O líder da Renamo (Resistência Nacional Moçambicana, antiga guerrilha), Afonso Dhlakama, mantém que as eleições de quarta-feira não foram livres, mas voltou a prometer não recorrer à violência e manifestou-se pronto a negociar com “os irmãos do Governo”.

“Esta eleição não foi livre nem justa, estamos a ver qual possa ser a solução”, disse, este sábado, à imprensa, em Maputo, citado pela AFP. Mas “a violência não é necessária”, afirmou o dirigente oposicionista, que, na sexta-feira, tinha garantido à Reuters que “não haverá mais guerra” em Moçambique.

Dhlakama manifestou-se disponível para “entrar em diálogo com o Governo para criar uma democracia” e recusou pronunciar-se directamente sobre a declaração do porta-voz do partido, António Muchanga, que na quinta-feira anunciou que a Renamo não aceita o resultado das eleições e reivindica a vitória. “Isto não pode ser tratado tecnicamente.
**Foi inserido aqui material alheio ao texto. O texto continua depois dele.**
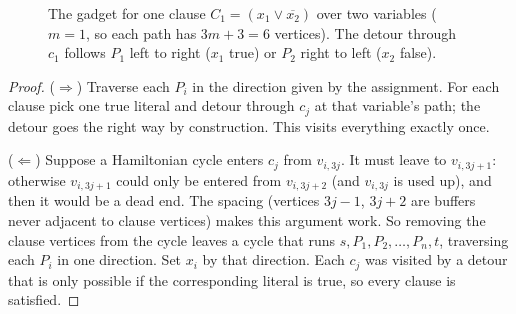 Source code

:\begin{figure}[H]
\centering
{}
\caption{The gadget for one clause $C_1=(x_1\lor\overline{x_2})$ over two
variables ($m=1$, so each path has $3m+3=6$ vertices). The detour through
$c_1$ follows $P_1$ left to right ($x_1$ true) or $P_2$ right to left
($x_2$ false).}
\end{figure}
\begin{proof}
($\Rightarrow$) Traverse each $P_i$ in the direction given by the assignment. For each clause pick one true literal and detour through $c_j$ at that variable's
path; the detour goes the right way by construction. This visits everything exactly once.

($\Leftarrow$) Suppose a Hamiltonian cycle enters $c_j$ from $v_{i,3j}$. It must leave to $v_{i,3j+1}$: otherwise $v_{i,3j+1}$ could only be entered from
$v_{i,3j+2}$ (and $v_{i,3j}$ is used up), and then it would be a dead end. The spacing (vertices $3j-1$, $3j+2$ are buffers never adjacent to clause vertices) makes this argument
work. So removing the clause vertices from the cycle leaves a cycle that runs $s,P_1,P_2,\dots,P_n,t$, traversing each $P_i$ in one direction. Set $x_i$ by
that direction. Each $c_j$ was visited by a detour that is only possible if the corresponding literal is true, so every clause is satisfied.
\end{proof}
Devemos negociar uma solução”, afirmou agora, segundo o relato do boletim eleitoral do Centro de Integridade Pública, uma organização não-governamental.

Numa altura em que são apenas conhecidos resultados parciais e projecções –  que apontam para um triunfo do partido governamental Frelimo (Frente de Libertação de Moçambique) e do seu candidato presidencial, Filipe Nyusi – Dhlakama disse que é cedo para aceitar ou rejeitar resultados.

Chefe do principal partido da oposição, Afonso Dhlakama é um protagonista-chave do processo político e da estabilização da sociedade moçambicana. A Renamo conserva um número de indeterminado de homens armados, que durante cerca de ano e meio mantiveram uma guerra intermitente com o Governo, que ameaçou fazer o país regressar ao conflito generalizado que se prolongou de 1976 e 1992.

O jornal Canal de Moçambique, crítico do Executivo, escreveu na sua página no Facebook que Dhlakama esteve na tarde de sexta-feira reunido com os embaixadores da União Europeia. Nesse encontro foi, segundo fonte do jornal, “muito cauteloso e não apresentou um posicionamento concreto”. Terá perguntado aos representantes europeus se consideram normal que uma eleição africana "sempre acabe em mortes, principalmente de membros da oposição".

Mensagem para três públicos

Para Elisabete Azevedo-Harman, analista da Chatham House, instituto de estudos políticos internacionais, a mensagem de Dhlakama de que as eleições não foram justas mas não haverá guerra tem três “públicos” – os seus apoiantes, a Frelimo e a comunidade internacional. Aos membros da Renamo está a dizer: “Não vamos fazer nada, vamos esperar, estamos a negociar”. À comunidade internacional declara: “Não queremos guerra, queremos negociar”. Para a Frelimo, as palavras de Dhlakama devem ser entendidas como: “Não queremos guerra, mas têm de negociar connosco, se não podemos criar problemas”.

Em declarações ao PÚBLICO, a investigadora de assuntos africanos lembra que a leitura das afirmações de Dhlakama deve ter em conta que o acordo de paz de há mês e meio entre o Governo e a Renamo foi apenas o princípio de um processo que inclui, entre outras fases, a desmilitarização que deve ficar concluída em 2015. A sua intenção será “elevar as condições” para as negociações que vão prosseguir, considera.

A analista espera agora sinais de uma Frelimo que, tudo o indica, vencerá com uma clara maioria absoluta mas que – a confirmarem-se os dados preliminares – sofre uma erosão face aos 75% de há cinco anos. Relativamente à Renamo, pensa que “a maioria dos dirigentes não quer voltar a uma situação de conflito”.

Os resultados parciais e as projecções das eleições moçambicanas – presidenciais, legislativas e provinciais – apontam para um triunfo de Filipe Nyusi e da Frelimo com votações da ordem dos 60% contra cerca de 30% de Dhlakama e da Renamo.